Solving Agent Tool Sprawl with Intent Routing
IntermediateSignature
Inspired by: Solving Agent Tool Sprawl with DSPy
Production support systems often end up with a single agent holding dozens of tools. As the tool list grows, routing becomes unreliable and debugging becomes impossible.
The Problem
Here is the architecture most teams build first.
User query
│
▼
│ SupportAgent │
│ │
│ what to do? ←──────→ how to do it? │
│ picks one (maybe wrong)
▼ ▼ ▼ ▼
search_docs get_doc_by_id metrics list_tickets ...
- The model sees all tools and decides which to call — with no control layer.
- When it picks wrong, you add prompt examples, then CAPS WARNINGS. The model keeps improvising.
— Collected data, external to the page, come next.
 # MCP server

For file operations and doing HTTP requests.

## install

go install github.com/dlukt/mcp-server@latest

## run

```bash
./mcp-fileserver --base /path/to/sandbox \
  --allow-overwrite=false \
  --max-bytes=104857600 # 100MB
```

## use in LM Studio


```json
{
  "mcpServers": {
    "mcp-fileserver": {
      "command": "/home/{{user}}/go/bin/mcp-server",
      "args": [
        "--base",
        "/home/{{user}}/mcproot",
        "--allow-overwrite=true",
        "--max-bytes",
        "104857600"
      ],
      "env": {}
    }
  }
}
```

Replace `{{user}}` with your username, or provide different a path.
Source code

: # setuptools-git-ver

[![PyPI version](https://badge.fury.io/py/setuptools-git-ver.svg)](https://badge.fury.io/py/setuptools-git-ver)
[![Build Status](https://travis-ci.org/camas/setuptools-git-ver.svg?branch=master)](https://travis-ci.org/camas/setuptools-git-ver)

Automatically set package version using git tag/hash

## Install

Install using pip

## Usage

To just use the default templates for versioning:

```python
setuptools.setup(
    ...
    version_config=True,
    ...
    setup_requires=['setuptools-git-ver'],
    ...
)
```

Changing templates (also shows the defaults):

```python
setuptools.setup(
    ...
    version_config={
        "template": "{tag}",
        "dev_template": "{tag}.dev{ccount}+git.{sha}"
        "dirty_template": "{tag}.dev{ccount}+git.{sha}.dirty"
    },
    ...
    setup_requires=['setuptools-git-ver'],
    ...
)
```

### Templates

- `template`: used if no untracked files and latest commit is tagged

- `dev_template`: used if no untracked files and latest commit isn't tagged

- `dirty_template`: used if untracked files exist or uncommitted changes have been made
- You cannot see why it chose Tool X over Tool Y.
- You cannot A/B test routing strategies.
- The model cannot learn from mistakes.
You are debugging by vibes.
The Plan
We will build an IntentRouter that separates planning from execution.
A typed Signature drives the planner: it receives the user question and a list of available intents, and emits an ordered plan of {subquery, intent} pairs. ChainOfThought adds a reasoning step before the model commits to a plan, so the decision is logged as structured data.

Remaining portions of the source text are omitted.